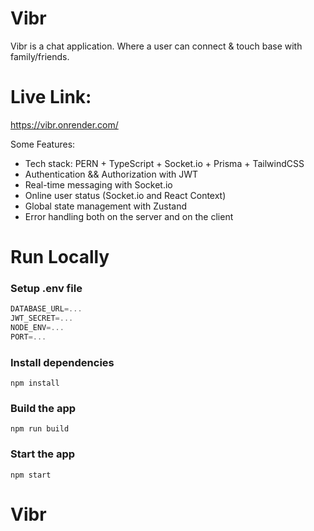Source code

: # Vibr

Vibr is a chat application. Where a user can connect & touch base with family/friends.

# Live Link:
https://vibr.onrender.com/

Some Features:

-   Tech stack: PERN + TypeScript + Socket.io + Prisma + TailwindCSS
-   Authentication && Authorization with JWT
-   Real-time messaging with Socket.io
-   Online user status (Socket.io and React Context)
-   Global state management with Zustand
-   Error handling both on the server and on the client

# Run Locally

### Setup .env file

```js
DATABASE_URL=...
JWT_SECRET=...
NODE_ENV=...
PORT=...
```

### Install dependencies

```shell
npm install
```

### Build the app

```shell
npm run build
```

### Start the app

```shell
npm start
```

# Vibr
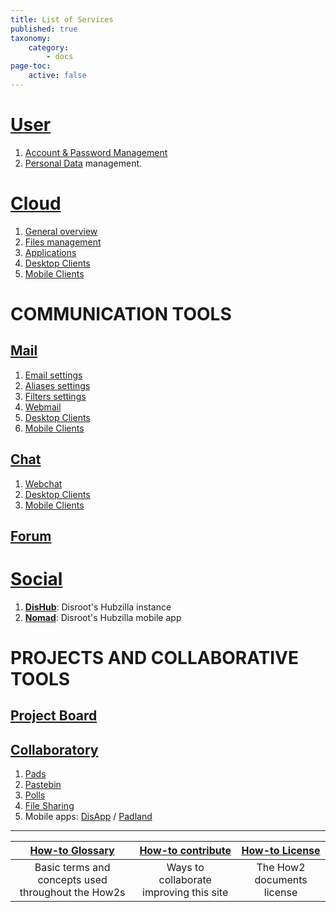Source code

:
 ```yaml
---
title: List of Services
published: true
taxonomy:
    category:
        - docs
page-toc:
    active: false
---
```


# [User](/user)
  01. [Account & Password Management](/user/account_password/)
  02. [Personal Data](/user/gdpr/) management.

# [Cloud](/cloud/)
  01. [General overview](/cloud/introduction/)
  02. [Files management](/cloud/files_management)
  03. [Applications](/cloud/apps/)
  04. [Desktop Clients](/cloud/clients/desktop)
  04. [Mobile Clients](/cloud/clients/mobile)

# COMMUNICATION TOOLS

## [Mail](/communication/email/)
  01. [Email settings](/communication/email/clients)
  02. [Aliases settings](/communication/email/alias)
  03. [Filters settings](/communication/email/filters)
  04. [Webmail](/communication/email/webmail)
  05. [Desktop Clients](/communication/email/clients/desktop)
  06. [Mobile Clients](/communication/email/clients/mobile)

## [Chat](/communication/chat/)
  01. [Webchat](/communication/chat/webchat)
  02. [Desktop Clients](/communication/chat/desktop)
  03. [Mobile Clients](/communication/chat/mobile)

## [Forum](/communication/forum/)


# [Social](/social/)
  01. [**DisHub**](/social/dishub): Disroot's Hubzilla instance
  02. [**Nomad**](/social/nomad): Disroot's Hubzilla mobile app


# PROJECTS AND COLLABORATIVE TOOLS

## [Project Board](/projects_office/taiga/)

## [Collaboratory](/projects_office/)
  01. [Pads](/projects_office/pads/)
  02. [Pastebin](/projects_office/bin)
  03. [Polls](/projects_office/polls/)
  04. [File Sharing](/projects_office/lufi/)
  05. Mobile apps: [DisApp](/projects_office/disapp) / [Padland](/projects_office/padland)
---

|[How-to Glossary](/glossary)|[How-to contribute](/contribute)|[How-to License](/licensing)|
|:--:|:--:|:--:|
|Basic terms and concepts used throughout the How2s|Ways to collaborate improving this site|The How2 documents license|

──────

## What is expected
Where a line above holds the string "Disroot", show that line.

## The answer
  01. [**DisHub**](/social/dishub): Disroot's Hubzilla instance
  02. [**Nomad**](/social/nomad): Disroot's Hubzilla mobile app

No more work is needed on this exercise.